> _EXERCISE REQUIREMENTS_: Copy all lines below containing "documentclass".

** Opening GIVEN RECORDS block **

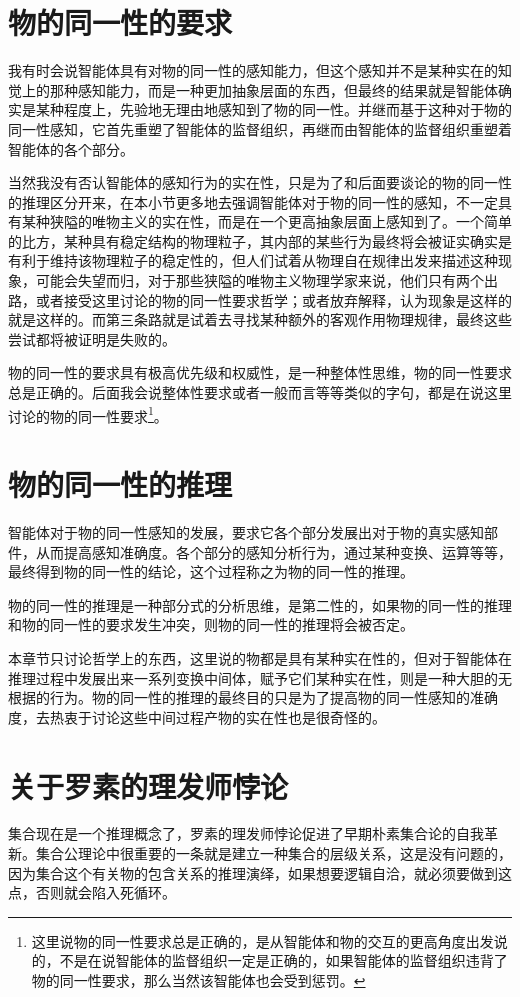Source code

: \documentclass[12pt,oneside]{book}
\begin{document}
\section{物的同一性的要求}
我有时会说智能体具有对物的同一性的感知能力，但这个感知并不是某种实在的知觉上的那种感知能力，而是一种更加抽象层面的东西，但最终的结果就是智能体确实是某种程度上，先验地无理由地感知到了物的同一性。并继而基于这种对于物的同一性感知，它首先重塑了智能体的监督组织，再继而由智能体的监督组织重塑着智能体的各个部分。

当然我没有否认智能体的感知行为的实在性，只是为了和后面要谈论的物的同一性的推理区分开来，在本小节更多地去强调智能体对于物的同一性的感知，不一定具有某种狭隘的唯物主义的实在性，而是在一个更高抽象层面上感知到了。一个简单的比方，某种具有稳定结构的物理粒子，其内部的某些行为最终将会被证实确实是有利于维持该物理粒子的稳定性的，但人们试着从物理自在规律出发来描述这种现象，可能会失望而归，对于那些狭隘的唯物主义物理学家来说，他们只有两个出路，或者接受这里讨论的物的同一性要求哲学；或者放弃解释，认为现象是这样的就是这样的。而第三条路就是试着去寻找某种额外的客观作用物理规律，最终这些尝试都将被证明是失败的。

物的同一性的要求具有极高优先级和权威性，是一种整体性思维，物的同一性要求总是正确的。后面我会说整体性要求或者一般而言等等类似的字句，都是在说这里讨论的物的同一性要求\footnote{这里说物的同一性要求总是正确的，是从智能体和物的交互的更高角度出发说的，不是在说智能体的监督组织一定是正确的，如果智能体的监督组织违背了物的同一性要求，那么当然该智能体也会受到惩罚。}。


\section{物的同一性的推理}
智能体对于物的同一性感知的发展，要求它各个部分发展出对于物的真实感知部件，从而提高感知准确度。各个部分的感知分析行为，通过某种变换、运算等等，最终得到物的同一性的结论，这个过程称之为物的同一性的推理。

物的同一性的推理是一种部分式的分析思维，是第二性的，如果物的同一性的推理和物的同一性的要求发生冲突，则物的同一性的推理将会被否定。

本章节只讨论哲学上的东西，这里说的物都是具有某种实在性的，但对于智能体在推理过程中发展出来一系列变换中间体，赋予它们某种实在性，则是一种大胆的无根据的行为。物的同一性的推理的最终目的只是为了提高物的同一性感知的准确度，去热衷于讨论这些中间过程产物的实在性也是很奇怪的。

\section{关于罗素的理发师悖论}
集合现在是一个推理概念了，罗素的理发师悖论促进了早期朴素集合论的自我革新。集合公理论中很重要的一条就是建立一种集合的层级关系，这是没有问题的，因为集合这个有关物的包含关系的推理演绎，如果想要逻辑自洽，就必须要做到这点，否则就会陷入死循环。
\end{document}
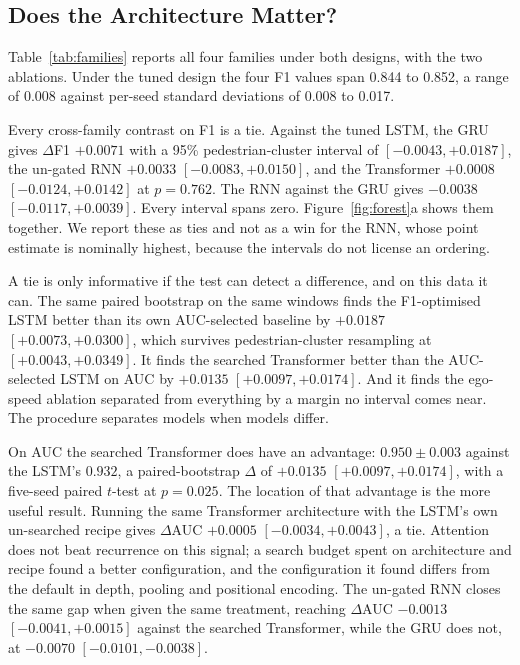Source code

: \documentclass[mti,article,submit,moreauthors]{Definitions/mdpi}
\begin{document}
\subsection{Does the Architecture Matter?}

Table~\ref{tab:families} reports all four families under both designs, with the two ablations. Under the tuned design the four F1 values span 0.844 to 0.852, a range of 0.008 against per-seed standard deviations of 0.008 to 0.017.

Every cross-family contrast on F1 is a tie. Against the tuned LSTM, the GRU gives $\Delta$F1 $+0.0071$ with a 95\% pedestrian-cluster interval of $[-0.0043, +0.0187]$, the un-gated RNN $+0.0033$ $[-0.0083, +0.0150]$, and the Transformer $+0.0008$ $[-0.0124, +0.0142]$ at $p = 0.762$. The RNN against the GRU gives $-0.0038$ $[-0.0117, +0.0039]$. Every interval spans zero. Figure~\ref{fig:forest}a shows them together. We report these as ties and not as a win for the RNN, whose point estimate is nominally highest, because the intervals do not license an ordering.

A tie is only informative if the test can detect a difference, and on this data it can. The same paired bootstrap on the same windows finds the F1-optimised LSTM better than its own AUC-selected baseline by $+0.0187$ $[+0.0073, +0.0300]$, which survives pedestrian-cluster resampling at $[+0.0043, +0.0349]$. It finds the searched Transformer better than the AUC-selected LSTM on AUC by $+0.0135$ $[+0.0097, +0.0174]$. And it finds the ego-speed ablation separated from everything by a margin no interval comes near. The procedure separates models when models differ.

On AUC the searched Transformer does have an advantage: $0.950 \pm 0.003$ against the LSTM's $0.932$, a paired-bootstrap $\Delta$ of $+0.0135$ $[+0.0097, +0.0174]$, with a five-seed paired $t$-test at $p = 0.025$. The location of that advantage is the more useful result. Running the same Transformer architecture with the LSTM's own un-searched recipe gives $\Delta$AUC $+0.0005$ $[-0.0034, +0.0043]$, a tie. Attention does not beat recurrence on this signal; a search budget spent on architecture and recipe found a better configuration, and the configuration it found differs from the default in depth, pooling and positional encoding. The un-gated RNN closes the same gap when given the same treatment, reaching $\Delta$AUC $-0.0013$ $[-0.0041, +0.0015]$ against the searched Transformer, while the GRU does not, at $-0.0070$ $[-0.0101, -0.0038]$.
\end{document}
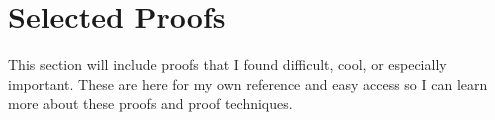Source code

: \section{Selected Proofs}
This section will include proofs that I found difficult, cool, or especially important. These are here for my own reference and easy access so I can 
learn more about these proofs and proof techniques.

** Closing GIVEN RECORDS block **

> _SOLUTION TO THE EXERCISE_:
: \documentclass[12pt,oneside]{book}
: \documentclass[mti,article,submit,moreauthors]{Definitions/mdpi}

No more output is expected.